ALLE DONNE CHE VIVONO NEL TERRITORIO DI BERGAMO

Alle donne delle istituzioni e delle associazioni, alle donne di partito e senza partito, di fede e senza fedi, alle donne che hanno il cuore multicolore e i piedi per terra, alle donne che hanno pensieri e storie diverse.
Alle donne tutte che si riconoscono nelle parole di pace e sanno praticare la pace.

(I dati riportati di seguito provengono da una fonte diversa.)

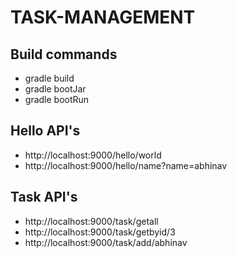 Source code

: # TASK-MANAGEMENT

## Build commands
* gradle build
* gradle bootJar
* gradle bootRun

## Hello API's
* http://localhost:9000/hello/world
* http://localhost:9000/hello/name?name=abhinav

## Task API's
* http://localhost:9000/task/getall
* http://localhost:9000/task/getbyid/3
* http://localhost:9000/task/add/abhinav
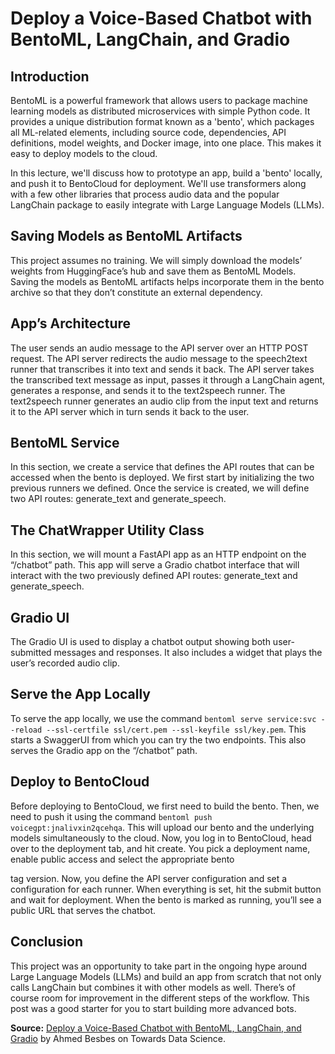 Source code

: # Deploy a Voice-Based Chatbot with BentoML, LangChain, and Gradio

## Introduction

BentoML is a powerful framework that allows users to package machine learning models as distributed microservices with simple Python code. It provides a unique distribution format known as a 'bento', which packages all ML-related elements, including source code, dependencies, API definitions, model weights, and Docker image, into one place. This makes it easy to deploy models to the cloud.

In this lecture, we'll discuss how to prototype an app, build a 'bento' locally, and push it to BentoCloud for deployment. We'll use transformers along with a few other libraries that process audio data and the popular LangChain package to easily integrate with Large Language Models (LLMs).

## Saving Models as BentoML Artifacts

This project assumes no training. We will simply download the models’ weights from HuggingFace’s hub and save them as BentoML Models. Saving the models as BentoML artifacts helps incorporate them in the bento archive so that they don’t constitute an external dependency.

## App’s Architecture

The user sends an audio message to the API server over an HTTP POST request. The API server redirects the audio message to the speech2text runner that transcribes it into text and sends it back. The API server takes the transcribed text message as input, passes it through a LangChain agent, generates a response, and sends it to the text2speech runner. The text2speech runner generates an audio clip from the input text and returns it to the API server which in turn sends it back to the user.

## BentoML Service

In this section, we create a service that defines the API routes that can be accessed when the bento is deployed. We first start by initializing the two previous runners we defined. Once the service is created, we will define two API routes: generate_text and generate_speech.

## The ChatWrapper Utility Class

In this section, we will mount a FastAPI app as an HTTP endpoint on the “/chatbot” path. This app will serve a Gradio chatbot interface that will interact with the two previously defined API routes: generate_text and generate_speech.

## Gradio UI

The Gradio UI is used to display a chatbot output showing both user-submitted messages and responses. It also includes a widget that plays the user’s recorded audio clip.

## Serve the App Locally

To serve the app locally, we use the command `bentoml serve service:svc --reload --ssl-certfile ssl/cert.pem --ssl-keyfile ssl/key.pem`. This starts a SwaggerUI from which you can try the two endpoints. This also serves the Gradio app on the “/chatbot” path.

## Deploy to BentoCloud

Before deploying to BentoCloud, we first need to build the bento. Then, we need to push it using the command `bentoml push voicegpt:jnalivxin2qcehqa`. This will upload our bento and the underlying models simultaneously to the cloud. Now, you log in to BentoCloud, head over to the deployment tab, and hit create. You pick a deployment name, enable public access and select the appropriate bento

tag version. Now, you define the API server configuration and set a configuration for each runner. When everything is set, hit the submit button and wait for deployment. When the bento is marked as running, you’ll see a public URL that serves the chatbot.

## Conclusion

This project was an opportunity to take part in the ongoing hype around Large Language Models (LLMs) and build an app from scratch that not only calls LangChain but combines it with other models as well. There’s of course room for improvement in the different steps of the workflow. This post was a good starter for you to start building more advanced bots.

**Source:** [Deploy a Voice-Based Chatbot with BentoML, LangChain, and Gradio](https://towardsdatascience.com/deploy-a-voice-based-chatbot-with-bentoml-langchain-and-gradio-7f25af3e45df) by Ahmed Besbes on Towards Data Science.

Il territorio di Bergamo è diventato drammaticamente famoso nei due anni di pandemia e noi donne sappiamo come abbiamo fatto fronte all’emergenza perché di colpo tutti i lavori della CURA sono diventati centrali, indispensabili come sempre ma di colpo visibili per la sopravvivenza.
Bergamo è la provincia del volontariato, che sappiamo a maggioranza femminile e le pratiche di accoglienza dei profughi sono già al lavoro.
Dalle donne di Bergamo può partire una voce credibile per tutte, potente come la forza delle nostre vite.
Non escludiamo gli uomini ma non possiamo affidarci a loro: il disastro delle loro politiche è palese.
Non abbiamo fedeltà da difendere, di nessun tipo, solo proposte da fare, una pace da affermare.